Here are tips to consider before teaching your first online class, no matter the size and makeup:
- Preparing. Seek help from colleagues. Participate in national online discussions. Work with the online experts at WSU. Get Quality Matters training.
- Testing. Make sure everything on your Blackboard site works in advance. The technology. The links. The grading system. The content folders. Dedicate yourself to making this a turn-key course. Anticipate the needs of students. Find the potholes that impede their progress. Ensure they don’t get frustrated.
- Gathering. Rethink your traditional teaching approaches. Take the best from your regular classroom practices and add interactive material. Prepare videos starring yourself. Have students respond to blogs and discussions. Make narrated PowerPoints with accompanying PDF slides. Consider an all-class Skype. Work with them on a creative semester project, requiring them to do a 10-15 minute presentation using a variety of software (they love this!).

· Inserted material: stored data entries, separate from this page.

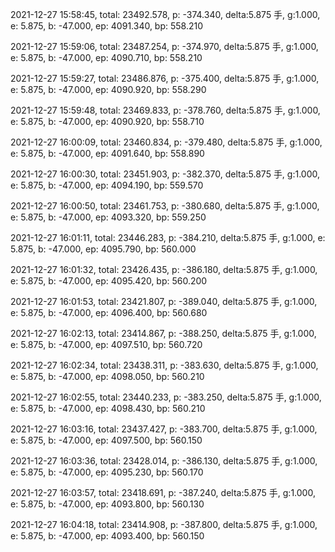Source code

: 2021-12-27 15:58:45, total: 23492.578, p: -374.340, delta:5.875 手, g:1.000, e: 5.875, b: -47.000, ep: 4091.340, bp: 558.210

2021-12-27 15:59:06, total: 23487.254, p: -374.970, delta:5.875 手, g:1.000, e: 5.875, b: -47.000, ep: 4090.710, bp: 558.210

2021-12-27 15:59:27, total: 23486.876, p: -375.400, delta:5.875 手, g:1.000, e: 5.875, b: -47.000, ep: 4090.920, bp: 558.290

2021-12-27 15:59:48, total: 23469.833, p: -378.760, delta:5.875 手, g:1.000, e: 5.875, b: -47.000, ep: 4090.920, bp: 558.710

2021-12-27 16:00:09, total: 23460.834, p: -379.480, delta:5.875 手, g:1.000, e: 5.875, b: -47.000, ep: 4091.640, bp: 558.890

2021-12-27 16:00:30, total: 23451.903, p: -382.370, delta:5.875 手, g:1.000, e: 5.875, b: -47.000, ep: 4094.190, bp: 559.570

2021-12-27 16:00:50, total: 23461.753, p: -380.680, delta:5.875 手, g:1.000, e: 5.875, b: -47.000, ep: 4093.320, bp: 559.250

2021-12-27 16:01:11, total: 23446.283, p: -384.210, delta:5.875 手, g:1.000, e: 5.875, b: -47.000, ep: 4095.790, bp: 560.000

2021-12-27 16:01:32, total: 23426.435, p: -386.180, delta:5.875 手, g:1.000, e: 5.875, b: -47.000, ep: 4095.420, bp: 560.200

2021-12-27 16:01:53, total: 23421.807, p: -389.040, delta:5.875 手, g:1.000, e: 5.875, b: -47.000, ep: 4096.400, bp: 560.680

2021-12-27 16:02:13, total: 23414.867, p: -388.250, delta:5.875 手, g:1.000, e: 5.875, b: -47.000, ep: 4097.510, bp: 560.720

2021-12-27 16:02:34, total: 23438.311, p: -383.630, delta:5.875 手, g:1.000, e: 5.875, b: -47.000, ep: 4098.050, bp: 560.210

2021-12-27 16:02:55, total: 23440.233, p: -383.250, delta:5.875 手, g:1.000, e: 5.875, b: -47.000, ep: 4098.430, bp: 560.210

2021-12-27 16:03:16, total: 23437.427, p: -383.700, delta:5.875 手, g:1.000, e: 5.875, b: -47.000, ep: 4097.500, bp: 560.150

2021-12-27 16:03:36, total: 23428.014, p: -386.130, delta:5.875 手, g:1.000, e: 5.875, b: -47.000, ep: 4095.230, bp: 560.170

2021-12-27 16:03:57, total: 23418.691, p: -387.240, delta:5.875 手, g:1.000, e: 5.875, b: -47.000, ep: 4093.800, bp: 560.130

2021-12-27 16:04:18, total: 23414.908, p: -387.800, delta:5.875 手, g:1.000, e: 5.875, b: -47.000, ep: 4093.400, bp: 560.150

- Learning. Understand what you want students to learn. Keep assignments, tests and other content on-point. Avoid distracting side issues and busy work. Include the best, most recent research. Evaluate what you’ve done in the past. Ask a colleague to evaluate your syllabus and methodology.
- Interacting. Introduce yourself in a video. Encourage email, phone calls and in-office visits from students. Outside students will require special efforts to reach out. The best tool of interaction with students in an online course is simply being there — being positive, upbeat, available, taking their concerns and frustrations seriously, and communicating consistently with each student.
- Enticing. An example: I implanted what I called “gold coins” within each video lecture. At a random point I’d simply announce that the first three students to contact me with a comment about that material would get a $10 Starbucks card, or the candy of their choice or something else. That game got quite popular.
- Prioritizing. If you are a 24/7/12 kind of teacher, and don’t mind calls and emails in the middle of the night about technology breakdowns and assignment questions, go with that. That’s what I do, because I’m a softie. But most faculty want to set limits on their availability. Go ahead and do that if you prefer. Just make sure students understand your priorities. That will help them set theirs.
- Performing. Use your tactical tools. Go to your strengths. Drama. Humor. Friendliness. An online class doesn’t mean that you give up your personality or classroom performance style. You just have to find ways to personalize your videos, messages, instructions, conversations and other content. Posting a silly video of yourself can’t hurt, can it?